For the material below, output exactly the span from the line with "We are able" to the line with "Deactivating your account puts", including both, and nothing besides.

◆ **DATASET EXTRACT**:
○ ○ ○ ○ ○ ○ ○

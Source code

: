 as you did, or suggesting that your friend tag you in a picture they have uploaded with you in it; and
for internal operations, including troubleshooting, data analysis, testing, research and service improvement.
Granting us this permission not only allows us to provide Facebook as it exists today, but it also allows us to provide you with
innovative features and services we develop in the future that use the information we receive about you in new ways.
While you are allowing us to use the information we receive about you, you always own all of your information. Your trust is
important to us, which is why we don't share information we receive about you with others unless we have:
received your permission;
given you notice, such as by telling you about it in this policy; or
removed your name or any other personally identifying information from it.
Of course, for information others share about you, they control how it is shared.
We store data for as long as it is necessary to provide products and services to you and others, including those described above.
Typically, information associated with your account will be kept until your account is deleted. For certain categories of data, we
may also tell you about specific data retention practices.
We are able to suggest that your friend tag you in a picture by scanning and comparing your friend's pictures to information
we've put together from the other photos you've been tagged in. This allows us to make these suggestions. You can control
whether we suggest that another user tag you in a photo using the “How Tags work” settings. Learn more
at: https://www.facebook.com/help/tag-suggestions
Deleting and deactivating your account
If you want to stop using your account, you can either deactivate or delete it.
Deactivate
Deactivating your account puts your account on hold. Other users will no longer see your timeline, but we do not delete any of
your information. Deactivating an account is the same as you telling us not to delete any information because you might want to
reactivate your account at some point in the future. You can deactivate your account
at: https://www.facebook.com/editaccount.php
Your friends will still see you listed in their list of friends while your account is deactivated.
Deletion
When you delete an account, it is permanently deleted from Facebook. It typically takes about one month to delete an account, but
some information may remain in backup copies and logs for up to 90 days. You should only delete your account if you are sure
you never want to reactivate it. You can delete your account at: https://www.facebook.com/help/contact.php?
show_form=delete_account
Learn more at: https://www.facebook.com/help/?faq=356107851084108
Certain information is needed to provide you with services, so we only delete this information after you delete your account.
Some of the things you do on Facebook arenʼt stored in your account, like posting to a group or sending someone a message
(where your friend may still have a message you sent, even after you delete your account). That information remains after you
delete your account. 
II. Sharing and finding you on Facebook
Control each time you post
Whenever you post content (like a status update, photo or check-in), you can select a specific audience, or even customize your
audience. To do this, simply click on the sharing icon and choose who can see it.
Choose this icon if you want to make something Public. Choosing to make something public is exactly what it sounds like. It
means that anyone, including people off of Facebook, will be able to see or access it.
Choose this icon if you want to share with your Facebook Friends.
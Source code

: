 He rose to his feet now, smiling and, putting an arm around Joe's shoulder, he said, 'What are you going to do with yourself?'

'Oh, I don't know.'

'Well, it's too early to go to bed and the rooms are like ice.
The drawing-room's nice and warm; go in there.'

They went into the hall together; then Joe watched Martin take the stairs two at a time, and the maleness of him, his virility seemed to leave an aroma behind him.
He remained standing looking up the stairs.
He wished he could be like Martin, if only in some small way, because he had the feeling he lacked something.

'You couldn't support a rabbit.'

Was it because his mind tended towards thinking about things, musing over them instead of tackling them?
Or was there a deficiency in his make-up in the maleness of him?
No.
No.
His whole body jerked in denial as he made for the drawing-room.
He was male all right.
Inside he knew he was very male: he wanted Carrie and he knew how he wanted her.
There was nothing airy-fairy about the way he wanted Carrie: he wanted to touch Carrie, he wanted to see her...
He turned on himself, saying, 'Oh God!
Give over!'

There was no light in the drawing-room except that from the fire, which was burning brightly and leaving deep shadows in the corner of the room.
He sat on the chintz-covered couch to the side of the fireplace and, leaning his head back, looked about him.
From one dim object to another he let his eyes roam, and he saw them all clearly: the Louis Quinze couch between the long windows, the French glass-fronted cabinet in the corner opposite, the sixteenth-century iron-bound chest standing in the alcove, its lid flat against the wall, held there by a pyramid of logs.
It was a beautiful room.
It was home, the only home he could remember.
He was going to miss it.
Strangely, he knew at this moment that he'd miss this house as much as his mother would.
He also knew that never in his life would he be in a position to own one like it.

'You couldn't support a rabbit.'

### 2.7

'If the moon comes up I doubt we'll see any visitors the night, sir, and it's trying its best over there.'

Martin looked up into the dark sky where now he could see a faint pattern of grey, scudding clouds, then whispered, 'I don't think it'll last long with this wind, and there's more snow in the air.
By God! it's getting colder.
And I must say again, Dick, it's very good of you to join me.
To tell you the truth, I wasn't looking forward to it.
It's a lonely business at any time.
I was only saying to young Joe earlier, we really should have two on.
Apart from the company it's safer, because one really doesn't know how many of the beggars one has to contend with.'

○ ○ ○ ○ ○ ○ ○

◆ **RESULT FOR THIS EXERCISE**:
We are able to suggest that your friend tag you in a picture by scanning and comparing your friend's pictures to information
we've put together from the other photos you've been tagged in. This allows us to make these suggestions. You can control
whether we suggest that another user tag you in a photo using the “How Tags work” settings. Learn more
at: https://www.facebook.com/help/tag-suggestions
Deleting and deactivating your account
If you want to stop using your account, you can either deactivate or delete it.
Deactivate
Deactivating your account puts your account on hold. Other users will no longer see your timeline, but we do not delete any of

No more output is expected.